▸ Brief: Among the lines of the records, find all that carry the word "Korrektheit" and copy them.

▸ Data records:
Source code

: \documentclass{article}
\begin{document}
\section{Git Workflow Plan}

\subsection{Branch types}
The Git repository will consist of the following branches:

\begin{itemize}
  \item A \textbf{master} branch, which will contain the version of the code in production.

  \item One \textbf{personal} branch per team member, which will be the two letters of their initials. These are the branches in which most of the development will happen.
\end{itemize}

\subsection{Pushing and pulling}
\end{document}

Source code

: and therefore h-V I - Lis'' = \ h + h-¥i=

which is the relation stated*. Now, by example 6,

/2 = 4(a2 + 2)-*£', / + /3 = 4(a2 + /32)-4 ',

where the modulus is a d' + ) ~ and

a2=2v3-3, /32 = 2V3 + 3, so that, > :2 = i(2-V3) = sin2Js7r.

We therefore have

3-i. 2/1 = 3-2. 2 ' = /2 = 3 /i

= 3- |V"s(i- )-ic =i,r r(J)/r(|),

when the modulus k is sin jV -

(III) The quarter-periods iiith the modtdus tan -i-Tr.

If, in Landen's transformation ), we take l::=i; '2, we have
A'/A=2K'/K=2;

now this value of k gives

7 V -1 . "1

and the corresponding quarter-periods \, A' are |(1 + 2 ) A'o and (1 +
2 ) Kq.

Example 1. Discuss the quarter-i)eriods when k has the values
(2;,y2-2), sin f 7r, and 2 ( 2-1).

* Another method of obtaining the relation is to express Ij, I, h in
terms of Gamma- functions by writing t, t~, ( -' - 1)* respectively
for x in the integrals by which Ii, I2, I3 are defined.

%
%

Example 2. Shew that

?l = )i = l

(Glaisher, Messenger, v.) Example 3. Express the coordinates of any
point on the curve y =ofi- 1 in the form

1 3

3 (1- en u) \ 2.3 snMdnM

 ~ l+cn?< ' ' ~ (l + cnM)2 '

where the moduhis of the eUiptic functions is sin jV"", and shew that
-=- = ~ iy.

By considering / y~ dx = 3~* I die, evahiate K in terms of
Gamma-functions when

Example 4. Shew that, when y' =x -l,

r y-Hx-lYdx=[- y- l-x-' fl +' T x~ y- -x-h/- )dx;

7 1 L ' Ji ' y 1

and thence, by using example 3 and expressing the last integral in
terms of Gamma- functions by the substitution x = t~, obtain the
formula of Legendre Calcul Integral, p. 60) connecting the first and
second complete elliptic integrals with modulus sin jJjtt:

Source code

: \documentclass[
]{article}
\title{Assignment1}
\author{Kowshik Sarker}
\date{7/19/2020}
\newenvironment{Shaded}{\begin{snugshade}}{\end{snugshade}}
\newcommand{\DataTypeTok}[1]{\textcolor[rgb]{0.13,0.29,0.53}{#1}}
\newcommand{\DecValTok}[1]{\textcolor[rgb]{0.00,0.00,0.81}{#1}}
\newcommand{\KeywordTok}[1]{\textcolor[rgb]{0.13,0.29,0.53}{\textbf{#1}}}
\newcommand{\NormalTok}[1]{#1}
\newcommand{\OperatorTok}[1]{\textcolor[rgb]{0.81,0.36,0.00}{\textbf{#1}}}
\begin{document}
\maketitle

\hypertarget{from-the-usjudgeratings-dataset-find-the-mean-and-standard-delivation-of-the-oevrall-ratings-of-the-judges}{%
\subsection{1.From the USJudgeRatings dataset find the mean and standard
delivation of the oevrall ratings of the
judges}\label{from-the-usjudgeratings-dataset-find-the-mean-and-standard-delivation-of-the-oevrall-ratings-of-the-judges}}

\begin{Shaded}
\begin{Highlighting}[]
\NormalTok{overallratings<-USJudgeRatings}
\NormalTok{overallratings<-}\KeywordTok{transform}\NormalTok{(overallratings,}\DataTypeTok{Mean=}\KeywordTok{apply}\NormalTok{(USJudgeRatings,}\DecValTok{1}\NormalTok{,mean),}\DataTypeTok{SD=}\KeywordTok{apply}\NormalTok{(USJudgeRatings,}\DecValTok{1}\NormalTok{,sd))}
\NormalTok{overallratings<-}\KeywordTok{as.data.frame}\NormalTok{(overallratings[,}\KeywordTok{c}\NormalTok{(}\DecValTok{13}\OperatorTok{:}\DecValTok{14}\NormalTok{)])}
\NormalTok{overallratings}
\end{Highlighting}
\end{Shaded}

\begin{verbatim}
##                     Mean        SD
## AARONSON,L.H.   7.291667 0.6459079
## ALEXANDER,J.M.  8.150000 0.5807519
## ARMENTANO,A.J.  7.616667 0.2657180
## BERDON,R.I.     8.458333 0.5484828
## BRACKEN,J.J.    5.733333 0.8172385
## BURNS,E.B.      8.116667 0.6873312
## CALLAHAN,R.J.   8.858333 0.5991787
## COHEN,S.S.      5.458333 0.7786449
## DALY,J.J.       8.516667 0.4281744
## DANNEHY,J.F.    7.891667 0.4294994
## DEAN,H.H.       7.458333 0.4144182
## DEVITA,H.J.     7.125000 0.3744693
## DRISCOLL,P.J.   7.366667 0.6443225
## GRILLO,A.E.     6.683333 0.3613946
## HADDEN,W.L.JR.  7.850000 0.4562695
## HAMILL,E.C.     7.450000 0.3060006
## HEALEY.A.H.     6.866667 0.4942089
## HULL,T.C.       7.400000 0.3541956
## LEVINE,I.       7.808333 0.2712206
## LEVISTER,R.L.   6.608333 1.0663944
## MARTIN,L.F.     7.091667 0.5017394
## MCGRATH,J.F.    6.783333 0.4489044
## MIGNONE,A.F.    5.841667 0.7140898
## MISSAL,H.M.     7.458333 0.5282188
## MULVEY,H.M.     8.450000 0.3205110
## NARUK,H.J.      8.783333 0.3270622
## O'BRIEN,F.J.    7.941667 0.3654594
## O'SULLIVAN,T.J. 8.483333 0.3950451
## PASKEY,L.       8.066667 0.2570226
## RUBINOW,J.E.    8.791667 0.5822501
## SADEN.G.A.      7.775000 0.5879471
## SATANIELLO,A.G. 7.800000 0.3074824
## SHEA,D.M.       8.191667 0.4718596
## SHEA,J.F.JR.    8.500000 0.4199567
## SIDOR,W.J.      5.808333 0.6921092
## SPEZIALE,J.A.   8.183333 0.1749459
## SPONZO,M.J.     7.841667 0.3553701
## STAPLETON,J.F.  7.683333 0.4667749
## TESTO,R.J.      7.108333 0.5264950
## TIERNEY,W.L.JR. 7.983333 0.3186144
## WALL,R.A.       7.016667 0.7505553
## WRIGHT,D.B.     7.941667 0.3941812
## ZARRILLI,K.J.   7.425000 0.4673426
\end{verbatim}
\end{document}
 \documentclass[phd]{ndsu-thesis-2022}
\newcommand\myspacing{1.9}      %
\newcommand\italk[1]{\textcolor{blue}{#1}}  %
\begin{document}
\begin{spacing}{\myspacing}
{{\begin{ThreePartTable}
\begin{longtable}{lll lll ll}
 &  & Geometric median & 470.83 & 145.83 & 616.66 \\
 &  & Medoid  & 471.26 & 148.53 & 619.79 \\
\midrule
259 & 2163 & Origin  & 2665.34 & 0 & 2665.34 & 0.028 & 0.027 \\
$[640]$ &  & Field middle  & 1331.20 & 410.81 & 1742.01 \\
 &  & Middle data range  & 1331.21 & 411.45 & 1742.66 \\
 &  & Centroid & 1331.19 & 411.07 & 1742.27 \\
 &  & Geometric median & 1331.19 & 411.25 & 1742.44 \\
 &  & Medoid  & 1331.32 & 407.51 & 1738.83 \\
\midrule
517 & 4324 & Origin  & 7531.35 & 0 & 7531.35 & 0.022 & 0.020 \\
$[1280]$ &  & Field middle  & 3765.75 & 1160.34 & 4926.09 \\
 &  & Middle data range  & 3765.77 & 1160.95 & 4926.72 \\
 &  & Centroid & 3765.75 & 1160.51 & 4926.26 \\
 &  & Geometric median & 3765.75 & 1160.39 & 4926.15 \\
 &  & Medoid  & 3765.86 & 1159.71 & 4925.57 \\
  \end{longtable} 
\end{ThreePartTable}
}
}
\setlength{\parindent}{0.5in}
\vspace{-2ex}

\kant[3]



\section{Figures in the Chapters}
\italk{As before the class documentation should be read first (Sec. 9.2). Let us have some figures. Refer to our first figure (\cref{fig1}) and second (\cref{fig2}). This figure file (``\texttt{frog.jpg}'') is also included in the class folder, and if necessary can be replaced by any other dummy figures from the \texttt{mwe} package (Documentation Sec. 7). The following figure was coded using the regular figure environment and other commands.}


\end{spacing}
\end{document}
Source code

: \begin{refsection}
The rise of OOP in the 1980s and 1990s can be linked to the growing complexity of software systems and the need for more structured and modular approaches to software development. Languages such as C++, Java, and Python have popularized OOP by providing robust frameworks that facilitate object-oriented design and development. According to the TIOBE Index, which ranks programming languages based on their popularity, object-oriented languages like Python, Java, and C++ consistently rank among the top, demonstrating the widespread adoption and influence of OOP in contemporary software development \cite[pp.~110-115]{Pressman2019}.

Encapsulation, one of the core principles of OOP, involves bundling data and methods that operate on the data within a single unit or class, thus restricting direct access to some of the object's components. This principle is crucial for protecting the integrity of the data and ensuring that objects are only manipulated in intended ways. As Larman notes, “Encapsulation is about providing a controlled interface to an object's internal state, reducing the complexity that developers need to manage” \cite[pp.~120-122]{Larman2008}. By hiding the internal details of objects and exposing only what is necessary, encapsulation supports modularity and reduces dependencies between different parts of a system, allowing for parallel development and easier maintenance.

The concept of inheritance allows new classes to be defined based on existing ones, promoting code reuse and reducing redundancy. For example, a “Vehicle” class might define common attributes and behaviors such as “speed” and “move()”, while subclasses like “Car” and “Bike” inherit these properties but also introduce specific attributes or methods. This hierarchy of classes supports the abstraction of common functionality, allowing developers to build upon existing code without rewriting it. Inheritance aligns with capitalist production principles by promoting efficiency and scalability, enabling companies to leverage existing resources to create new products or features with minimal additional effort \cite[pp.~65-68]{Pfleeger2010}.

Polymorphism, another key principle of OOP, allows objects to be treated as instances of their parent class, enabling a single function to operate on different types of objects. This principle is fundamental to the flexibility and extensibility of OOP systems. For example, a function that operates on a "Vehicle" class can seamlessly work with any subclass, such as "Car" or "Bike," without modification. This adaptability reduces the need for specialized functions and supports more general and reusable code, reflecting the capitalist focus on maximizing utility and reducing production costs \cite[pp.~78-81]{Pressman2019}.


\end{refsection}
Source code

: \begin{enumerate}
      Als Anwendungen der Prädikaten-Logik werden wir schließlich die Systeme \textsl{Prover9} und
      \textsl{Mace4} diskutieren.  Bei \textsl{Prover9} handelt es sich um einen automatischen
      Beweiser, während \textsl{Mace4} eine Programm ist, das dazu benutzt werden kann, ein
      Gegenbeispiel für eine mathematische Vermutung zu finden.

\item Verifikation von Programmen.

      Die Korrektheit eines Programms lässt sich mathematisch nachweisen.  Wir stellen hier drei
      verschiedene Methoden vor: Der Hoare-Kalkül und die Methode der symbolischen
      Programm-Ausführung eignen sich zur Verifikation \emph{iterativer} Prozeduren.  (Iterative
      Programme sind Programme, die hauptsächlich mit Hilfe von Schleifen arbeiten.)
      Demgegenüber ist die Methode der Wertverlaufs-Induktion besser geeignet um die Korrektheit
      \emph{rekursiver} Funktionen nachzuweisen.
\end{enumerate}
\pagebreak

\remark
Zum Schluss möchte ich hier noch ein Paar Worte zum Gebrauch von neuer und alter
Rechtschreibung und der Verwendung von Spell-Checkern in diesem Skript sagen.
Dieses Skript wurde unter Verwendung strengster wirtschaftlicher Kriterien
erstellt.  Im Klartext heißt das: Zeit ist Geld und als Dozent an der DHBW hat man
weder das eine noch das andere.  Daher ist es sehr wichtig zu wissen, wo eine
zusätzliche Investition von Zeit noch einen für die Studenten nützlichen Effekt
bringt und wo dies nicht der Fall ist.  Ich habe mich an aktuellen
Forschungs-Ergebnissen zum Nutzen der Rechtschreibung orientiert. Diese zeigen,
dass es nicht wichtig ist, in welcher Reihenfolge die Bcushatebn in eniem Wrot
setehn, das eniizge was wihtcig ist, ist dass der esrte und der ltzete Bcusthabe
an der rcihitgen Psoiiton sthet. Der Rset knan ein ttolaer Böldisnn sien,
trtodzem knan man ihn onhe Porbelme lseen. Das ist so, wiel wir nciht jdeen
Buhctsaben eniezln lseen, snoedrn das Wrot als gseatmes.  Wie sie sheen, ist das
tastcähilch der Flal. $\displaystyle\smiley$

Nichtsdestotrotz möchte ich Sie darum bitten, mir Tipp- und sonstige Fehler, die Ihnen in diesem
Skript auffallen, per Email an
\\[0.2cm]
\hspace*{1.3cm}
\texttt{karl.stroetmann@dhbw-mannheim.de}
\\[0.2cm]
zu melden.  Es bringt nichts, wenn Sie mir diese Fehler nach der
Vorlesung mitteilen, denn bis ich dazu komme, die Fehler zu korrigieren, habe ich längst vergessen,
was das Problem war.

▸ Task answer:
      Die Korrektheit eines Programms lässt sich mathematisch nachweisen.  Wir stellen hier drei
      Demgegenüber ist die Methode der Wertverlaufs-Induktion besser geeignet um die Korrektheit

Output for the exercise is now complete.